Authors: Or Patashnik, Rinon Gal, Daniel Cohen-Or, Jun-Yan Zhu, Fernando De la Torre

What

This paper introduces a method for consistent multi-view image editing, focusing on geometric manipulations like articulations and shape changes using spatial controls and a novel query feature space neural radiance field called QNeRF.

Why

This work addresses the limitations of existing multi-view image editing techniques that struggle with consistent geometric modifications across multiple views, offering a solution for more realistic and high-fidelity edits.

How

The authors leverage ControlNet and a pre-trained Stable Diffusion model to edit images based on spatial controls. They introduce QNeRF, trained on query features from self-attention layers, to progressively consolidate these features during denoising, ensuring consistency across views.

Result

The proposed method achieves greater visual quality and consistency in multi-view edits compared to baseline methods like InstructNeRF2NeRF and TokenFlow, as demonstrated through qualitative results, KID and FID scores, and user preference evaluations. It allows for training NeRFs with fewer artifacts and better alignment to the target geometry.

LF

Limitations include difficulties in generating highly detailed structures like hands, potential for hallucinating inconsistent details in complex objects, and reliance on a black-box optimizer for QNeRF training.

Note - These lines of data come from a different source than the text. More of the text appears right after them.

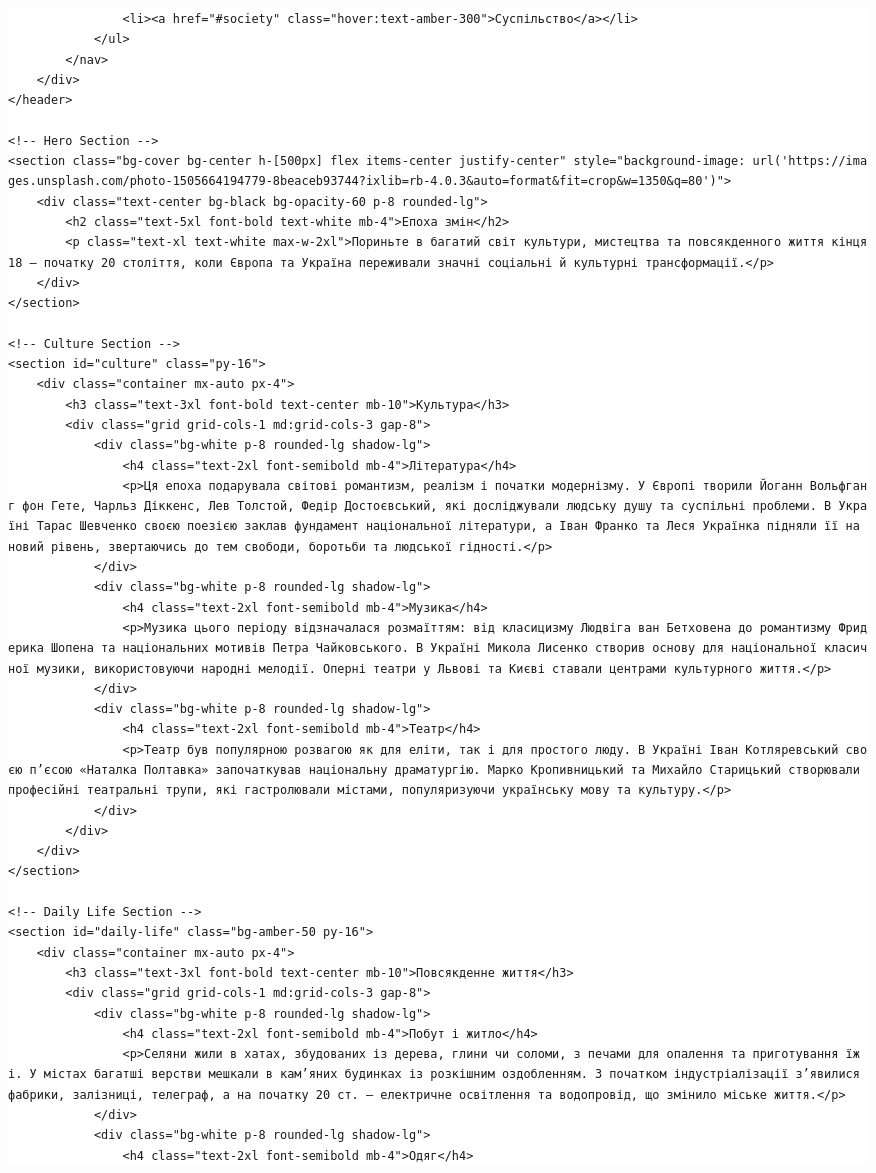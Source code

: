                     <li><a href="#society" class="hover:text-amber-300">Суспільство</a></li>
                </ul>
            </nav>
        </div>
    </header>

    <!-- Hero Section -->
    <section class="bg-cover bg-center h-[500px] flex items-center justify-center" style="background-image: url('https://images.unsplash.com/photo-1505664194779-8beaceb93744?ixlib=rb-4.0.3&auto=format&fit=crop&w=1350&q=80')">
        <div class="text-center bg-black bg-opacity-60 p-8 rounded-lg">
            <h2 class="text-5xl font-bold text-white mb-4">Епоха змін</h2>
            <p class="text-xl text-white max-w-2xl">Пориньте в багатий світ культури, мистецтва та повсякденного життя кінця 18 – початку 20 століття, коли Європа та Україна переживали значні соціальні й культурні трансформації.</p>
        </div>
    </section>

    <!-- Culture Section -->
    <section id="culture" class="py-16">
        <div class="container mx-auto px-4">
            <h3 class="text-3xl font-bold text-center mb-10">Культура</h3>
            <div class="grid grid-cols-1 md:grid-cols-3 gap-8">
                <div class="bg-white p-8 rounded-lg shadow-lg">
                    <h4 class="text-2xl font-semibold mb-4">Література</h4>
                    <p>Ця епоха подарувала світові романтизм, реалізм і початки модернізму. У Європі творили Йоганн Вольфганг фон Гете, Чарльз Діккенс, Лев Толстой, Федір Достоєвський, які досліджували людську душу та суспільні проблеми. В Україні Тарас Шевченко своєю поезією заклав фундамент національної літератури, а Іван Франко та Леся Українка підняли її на новий рівень, звертаючись до тем свободи, боротьби та людської гідності.</p>
                </div>
                <div class="bg-white p-8 rounded-lg shadow-lg">
                    <h4 class="text-2xl font-semibold mb-4">Музика</h4>
                    <p>Музика цього періоду відзначалася розмаїттям: від класицизму Людвіга ван Бетховена до романтизму Фридерика Шопена та національних мотивів Петра Чайковського. В Україні Микола Лисенко створив основу для національної класичної музики, використовуючи народні мелодії. Оперні театри у Львові та Києві ставали центрами культурного життя.</p>
                </div>
                <div class="bg-white p-8 rounded-lg shadow-lg">
                    <h4 class="text-2xl font-semibold mb-4">Театр</h4>
                    <p>Театр був популярною розвагою як для еліти, так і для простого люду. В Україні Іван Котляревський своєю п’єсою «Наталка Полтавка» започаткував національну драматургію. Марко Кропивницький та Михайло Старицький створювали професійні театральні трупи, які гастролювали містами, популяризуючи українську мову та культуру.</p>
                </div>
            </div>
        </div>
    </section>

    <!-- Daily Life Section -->
    <section id="daily-life" class="bg-amber-50 py-16">
        <div class="container mx-auto px-4">
            <h3 class="text-3xl font-bold text-center mb-10">Повсякденне життя</h3>
            <div class="grid grid-cols-1 md:grid-cols-3 gap-8">
                <div class="bg-white p-8 rounded-lg shadow-lg">
                    <h4 class="text-2xl font-semibold mb-4">Побут і житло</h4>
                    <p>Селяни жили в хатах, збудованих із дерева, глини чи соломи, з печами для опалення та приготування їжі. У містах багатші верстви мешкали в кам’яних будинках із розкішним оздобленням. З початком індустріалізації з’явилися фабрики, залізниці, телеграф, а на початку 20 ст. – електричне освітлення та водопровід, що змінило міське життя.</p>
                </div>
                <div class="bg-white p-8 rounded-lg shadow-lg">
                    <h4 class="text-2xl font-semibold mb-4">Одяг</h4>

Future work could explore robust statistics for QNeRF optimization, alternative 3D representations like Gaussian Splats, and addressing the limitations inherited from text-to-image models.

Abstract

Large-scale text-to-image models enable a wide range of image editing techniques, using text prompts or even spatial controls. However, applying these editing methods to multi-view images depicting a single scene leads to 3D-inconsistent results. In this work, we focus on spatial control-based geometric manipulations and introduce a method to consolidate the editing process across various views. We build on two insights: (1) maintaining consistent features throughout the generative process helps attain consistency in multi-view editing, and (2) the queries in self-attention layers significantly influence the image structure. Hence, we propose to improve the geometric consistency of the edited images by enforcing the consistency of the queries. To do so, we introduce QNeRF, a neural radiance field trained on the internal query features of the edited images. Once trained, QNeRF can render 3D-consistent queries, which are then softly injected back into the self-attention layers during generation, greatly improving multi-view consistency. We refine the process through a progressive, iterative method that better consolidates queries across the diffusion timesteps. We compare our method to a range of existing techniques and demonstrate that it can achieve better multi-view consistency and higher fidelity to the input scene. These advantages allow us to train NeRFs with fewer visual artifacts, that are better aligned with the target geometry.